▶ [Extracted entries]

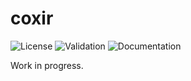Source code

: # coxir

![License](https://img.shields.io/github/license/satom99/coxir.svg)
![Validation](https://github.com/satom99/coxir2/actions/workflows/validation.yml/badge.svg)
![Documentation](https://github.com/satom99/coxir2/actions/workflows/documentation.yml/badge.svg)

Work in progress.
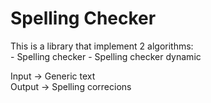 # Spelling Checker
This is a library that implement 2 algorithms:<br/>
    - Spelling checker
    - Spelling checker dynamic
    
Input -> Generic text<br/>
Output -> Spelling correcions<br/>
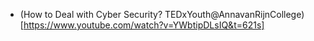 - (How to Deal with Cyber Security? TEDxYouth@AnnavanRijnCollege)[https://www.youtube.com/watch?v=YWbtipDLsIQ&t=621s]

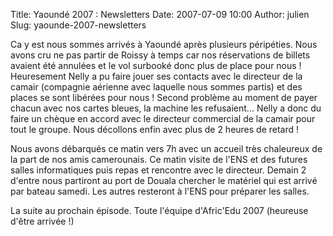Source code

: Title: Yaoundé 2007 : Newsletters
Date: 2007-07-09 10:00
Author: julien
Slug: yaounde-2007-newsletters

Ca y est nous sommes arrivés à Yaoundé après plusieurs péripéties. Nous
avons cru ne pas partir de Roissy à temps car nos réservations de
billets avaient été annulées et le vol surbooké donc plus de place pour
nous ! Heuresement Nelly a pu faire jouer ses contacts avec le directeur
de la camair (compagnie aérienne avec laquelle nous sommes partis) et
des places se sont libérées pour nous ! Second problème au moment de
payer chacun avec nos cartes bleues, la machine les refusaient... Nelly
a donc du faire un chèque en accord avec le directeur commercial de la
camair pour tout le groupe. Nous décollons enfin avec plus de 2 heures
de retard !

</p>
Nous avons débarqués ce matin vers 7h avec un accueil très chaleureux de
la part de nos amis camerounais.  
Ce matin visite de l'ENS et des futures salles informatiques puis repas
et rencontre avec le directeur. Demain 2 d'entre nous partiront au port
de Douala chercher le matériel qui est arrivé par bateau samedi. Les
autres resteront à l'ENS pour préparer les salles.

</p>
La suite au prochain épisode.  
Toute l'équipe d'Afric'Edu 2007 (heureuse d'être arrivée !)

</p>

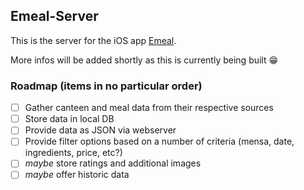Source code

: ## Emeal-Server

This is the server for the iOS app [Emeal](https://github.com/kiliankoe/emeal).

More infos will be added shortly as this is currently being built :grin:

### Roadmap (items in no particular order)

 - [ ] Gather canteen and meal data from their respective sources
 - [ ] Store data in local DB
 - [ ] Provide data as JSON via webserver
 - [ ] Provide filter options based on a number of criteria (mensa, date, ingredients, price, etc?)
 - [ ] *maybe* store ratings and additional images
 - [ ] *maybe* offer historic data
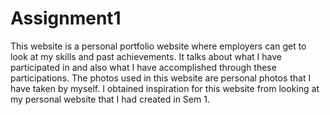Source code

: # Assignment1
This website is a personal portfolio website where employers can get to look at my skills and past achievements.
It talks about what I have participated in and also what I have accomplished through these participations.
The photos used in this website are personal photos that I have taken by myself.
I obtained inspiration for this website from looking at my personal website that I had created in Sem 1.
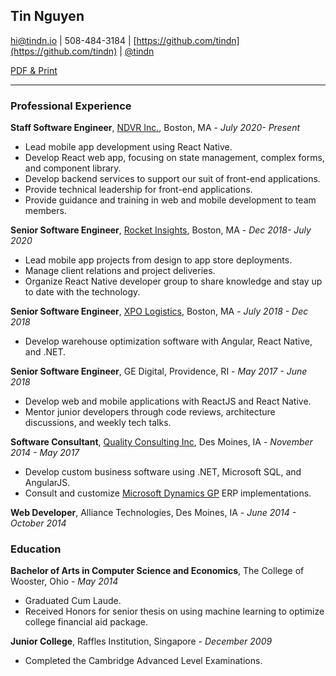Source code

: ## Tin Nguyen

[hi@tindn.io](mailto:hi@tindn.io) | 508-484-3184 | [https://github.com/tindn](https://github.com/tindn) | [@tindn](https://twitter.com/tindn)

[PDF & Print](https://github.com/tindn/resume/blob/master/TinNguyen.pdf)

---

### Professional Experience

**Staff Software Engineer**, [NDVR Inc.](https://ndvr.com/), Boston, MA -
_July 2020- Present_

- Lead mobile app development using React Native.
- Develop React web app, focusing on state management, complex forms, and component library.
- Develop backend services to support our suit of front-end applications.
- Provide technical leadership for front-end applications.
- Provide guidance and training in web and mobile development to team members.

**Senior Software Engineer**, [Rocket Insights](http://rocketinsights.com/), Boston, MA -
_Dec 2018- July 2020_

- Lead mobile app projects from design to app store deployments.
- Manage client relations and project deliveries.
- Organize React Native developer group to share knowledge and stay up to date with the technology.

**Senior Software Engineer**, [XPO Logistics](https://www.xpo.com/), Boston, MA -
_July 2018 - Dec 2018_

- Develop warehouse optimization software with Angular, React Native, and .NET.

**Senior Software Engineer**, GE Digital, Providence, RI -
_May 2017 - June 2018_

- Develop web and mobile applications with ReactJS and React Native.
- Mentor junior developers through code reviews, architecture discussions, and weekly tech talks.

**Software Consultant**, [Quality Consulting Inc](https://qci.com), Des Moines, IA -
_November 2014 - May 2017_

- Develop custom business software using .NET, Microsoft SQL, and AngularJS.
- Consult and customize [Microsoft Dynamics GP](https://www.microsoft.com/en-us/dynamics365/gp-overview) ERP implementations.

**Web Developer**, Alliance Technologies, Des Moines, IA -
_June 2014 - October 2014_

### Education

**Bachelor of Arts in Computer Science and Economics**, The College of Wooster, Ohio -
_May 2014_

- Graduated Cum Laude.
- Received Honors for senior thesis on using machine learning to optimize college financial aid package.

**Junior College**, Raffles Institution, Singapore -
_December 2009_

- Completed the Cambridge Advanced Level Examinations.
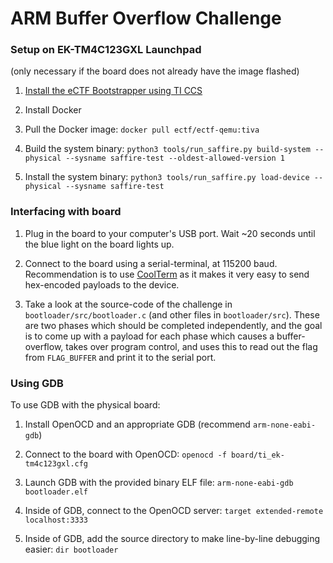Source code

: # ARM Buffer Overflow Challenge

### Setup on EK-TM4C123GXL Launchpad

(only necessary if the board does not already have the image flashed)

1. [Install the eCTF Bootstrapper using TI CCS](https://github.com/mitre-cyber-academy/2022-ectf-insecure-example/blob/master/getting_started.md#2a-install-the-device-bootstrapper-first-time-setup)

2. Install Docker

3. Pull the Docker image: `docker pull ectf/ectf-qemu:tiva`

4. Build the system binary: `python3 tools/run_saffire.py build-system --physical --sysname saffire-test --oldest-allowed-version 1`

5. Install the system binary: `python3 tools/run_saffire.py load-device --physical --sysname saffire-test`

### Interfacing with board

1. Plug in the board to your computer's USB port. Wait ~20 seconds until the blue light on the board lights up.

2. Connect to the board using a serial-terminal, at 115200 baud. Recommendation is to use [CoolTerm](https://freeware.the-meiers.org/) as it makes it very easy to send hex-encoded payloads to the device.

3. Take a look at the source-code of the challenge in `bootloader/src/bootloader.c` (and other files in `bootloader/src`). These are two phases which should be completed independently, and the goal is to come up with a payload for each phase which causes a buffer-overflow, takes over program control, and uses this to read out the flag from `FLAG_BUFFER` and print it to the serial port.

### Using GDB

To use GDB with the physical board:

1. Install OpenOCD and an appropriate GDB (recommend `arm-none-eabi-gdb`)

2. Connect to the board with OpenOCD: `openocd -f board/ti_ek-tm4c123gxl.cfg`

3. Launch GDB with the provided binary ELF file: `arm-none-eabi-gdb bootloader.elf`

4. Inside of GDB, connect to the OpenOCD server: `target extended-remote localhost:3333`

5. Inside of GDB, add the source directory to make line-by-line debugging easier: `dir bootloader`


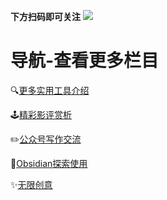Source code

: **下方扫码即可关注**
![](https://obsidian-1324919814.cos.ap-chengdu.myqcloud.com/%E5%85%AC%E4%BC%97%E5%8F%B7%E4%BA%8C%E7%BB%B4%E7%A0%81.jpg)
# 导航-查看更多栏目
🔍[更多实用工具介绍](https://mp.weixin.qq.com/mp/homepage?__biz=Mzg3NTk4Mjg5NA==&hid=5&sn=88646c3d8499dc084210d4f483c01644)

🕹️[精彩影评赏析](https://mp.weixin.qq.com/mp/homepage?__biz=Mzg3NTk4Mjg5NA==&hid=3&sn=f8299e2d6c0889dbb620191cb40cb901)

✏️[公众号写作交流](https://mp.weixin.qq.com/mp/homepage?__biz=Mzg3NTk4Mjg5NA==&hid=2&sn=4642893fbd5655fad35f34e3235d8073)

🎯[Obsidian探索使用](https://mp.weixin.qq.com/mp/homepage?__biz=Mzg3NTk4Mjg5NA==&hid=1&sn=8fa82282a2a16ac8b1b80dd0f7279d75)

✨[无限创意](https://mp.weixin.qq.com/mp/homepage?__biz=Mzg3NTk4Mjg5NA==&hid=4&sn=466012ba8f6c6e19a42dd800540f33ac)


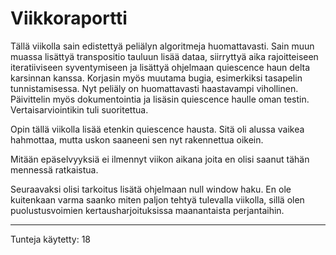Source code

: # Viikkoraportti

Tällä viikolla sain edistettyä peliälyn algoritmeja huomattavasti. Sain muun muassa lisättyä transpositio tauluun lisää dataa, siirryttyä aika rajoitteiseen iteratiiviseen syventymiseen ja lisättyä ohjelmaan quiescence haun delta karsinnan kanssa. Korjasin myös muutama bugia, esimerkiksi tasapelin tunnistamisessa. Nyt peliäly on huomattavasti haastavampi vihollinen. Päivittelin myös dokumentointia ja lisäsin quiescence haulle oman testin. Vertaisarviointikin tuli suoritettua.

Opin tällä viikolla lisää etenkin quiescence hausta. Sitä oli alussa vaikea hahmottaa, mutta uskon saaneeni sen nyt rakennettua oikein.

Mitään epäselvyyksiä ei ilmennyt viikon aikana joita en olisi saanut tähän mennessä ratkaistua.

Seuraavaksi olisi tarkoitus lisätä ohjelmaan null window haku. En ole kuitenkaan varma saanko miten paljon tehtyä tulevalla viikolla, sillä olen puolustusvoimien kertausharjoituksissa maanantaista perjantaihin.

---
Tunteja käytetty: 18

==

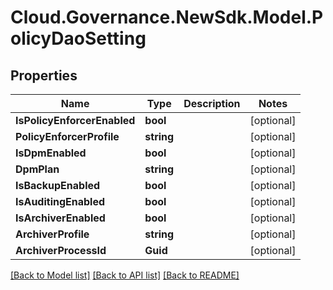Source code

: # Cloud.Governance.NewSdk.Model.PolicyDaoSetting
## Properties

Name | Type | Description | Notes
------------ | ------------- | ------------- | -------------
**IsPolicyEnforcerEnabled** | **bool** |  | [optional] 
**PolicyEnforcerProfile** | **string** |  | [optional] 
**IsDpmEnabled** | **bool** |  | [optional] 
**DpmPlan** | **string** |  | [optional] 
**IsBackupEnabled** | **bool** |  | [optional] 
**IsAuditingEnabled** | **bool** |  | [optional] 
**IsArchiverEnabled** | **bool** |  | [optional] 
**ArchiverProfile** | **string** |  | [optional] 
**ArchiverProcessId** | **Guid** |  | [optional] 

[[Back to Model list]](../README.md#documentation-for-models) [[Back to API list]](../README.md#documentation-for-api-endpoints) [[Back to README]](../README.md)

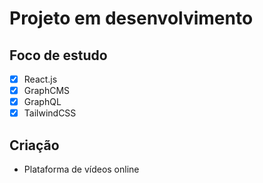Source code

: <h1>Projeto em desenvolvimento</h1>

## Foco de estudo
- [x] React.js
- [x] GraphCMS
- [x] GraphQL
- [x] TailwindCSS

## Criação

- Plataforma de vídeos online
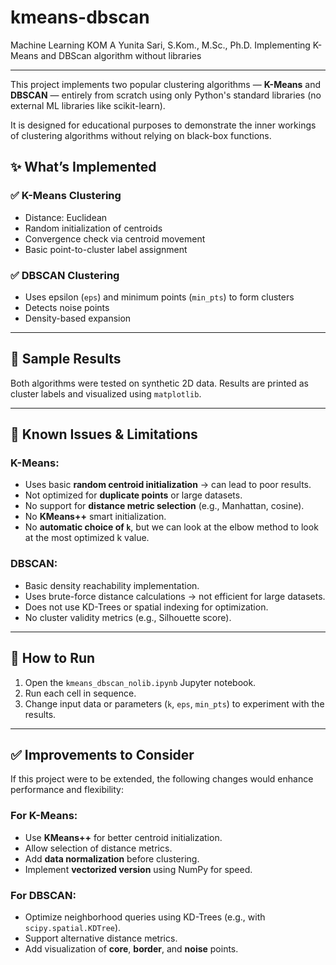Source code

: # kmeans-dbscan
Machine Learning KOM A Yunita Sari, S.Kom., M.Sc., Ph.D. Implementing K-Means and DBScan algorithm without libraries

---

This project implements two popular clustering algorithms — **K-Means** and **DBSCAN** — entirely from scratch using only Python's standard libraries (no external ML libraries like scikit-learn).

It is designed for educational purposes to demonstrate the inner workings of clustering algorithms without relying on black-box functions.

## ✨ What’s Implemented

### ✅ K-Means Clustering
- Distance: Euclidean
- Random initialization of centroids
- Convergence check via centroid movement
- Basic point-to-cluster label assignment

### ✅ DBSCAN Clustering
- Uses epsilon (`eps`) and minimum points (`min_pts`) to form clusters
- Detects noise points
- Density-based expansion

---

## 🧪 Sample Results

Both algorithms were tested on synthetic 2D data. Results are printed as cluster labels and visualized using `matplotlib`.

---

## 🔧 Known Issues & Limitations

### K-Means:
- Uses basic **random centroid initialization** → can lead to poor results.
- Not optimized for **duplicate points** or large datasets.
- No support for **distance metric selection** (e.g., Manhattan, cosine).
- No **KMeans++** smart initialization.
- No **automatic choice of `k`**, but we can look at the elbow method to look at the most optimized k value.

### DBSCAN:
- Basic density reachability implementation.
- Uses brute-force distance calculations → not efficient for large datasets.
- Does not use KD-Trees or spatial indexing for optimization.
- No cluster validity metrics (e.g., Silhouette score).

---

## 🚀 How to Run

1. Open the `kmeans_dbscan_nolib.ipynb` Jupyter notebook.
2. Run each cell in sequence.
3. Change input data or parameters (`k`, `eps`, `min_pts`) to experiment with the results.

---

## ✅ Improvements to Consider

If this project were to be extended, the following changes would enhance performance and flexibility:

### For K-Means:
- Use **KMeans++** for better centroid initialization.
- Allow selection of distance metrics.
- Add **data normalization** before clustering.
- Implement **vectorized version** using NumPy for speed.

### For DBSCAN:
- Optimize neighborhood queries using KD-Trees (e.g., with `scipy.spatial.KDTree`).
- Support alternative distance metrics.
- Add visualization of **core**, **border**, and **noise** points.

▶ [Your assignment] Among the records above, locate the line containing "- Completed the" and the line containing "2. Connect to the board using", then transcribe exactly the lines starting at the first and ending at the second, with no pictures.

▶ [Task response]
- Completed the Cambridge Advanced Level Examinations.
Source code

: # ARM Buffer Overflow Challenge

### Setup on EK-TM4C123GXL Launchpad

(only necessary if the board does not already have the image flashed)

1. [Install the eCTF Bootstrapper using TI CCS](https://github.com/mitre-cyber-academy/2022-ectf-insecure-example/blob/master/getting_started.md#2a-install-the-device-bootstrapper-first-time-setup)

2. Install Docker

3. Pull the Docker image: `docker pull ectf/ectf-qemu:tiva`

4. Build the system binary: `python3 tools/run_saffire.py build-system --physical --sysname saffire-test --oldest-allowed-version 1`

5. Install the system binary: `python3 tools/run_saffire.py load-device --physical --sysname saffire-test`

### Interfacing with board

1. Plug in the board to your computer's USB port. Wait ~20 seconds until the blue light on the board lights up.

2. Connect to the board using a serial-terminal, at 115200 baud. Recommendation is to use [CoolTerm](https://freeware.the-meiers.org/) as it makes it very easy to send hex-encoded payloads to the device.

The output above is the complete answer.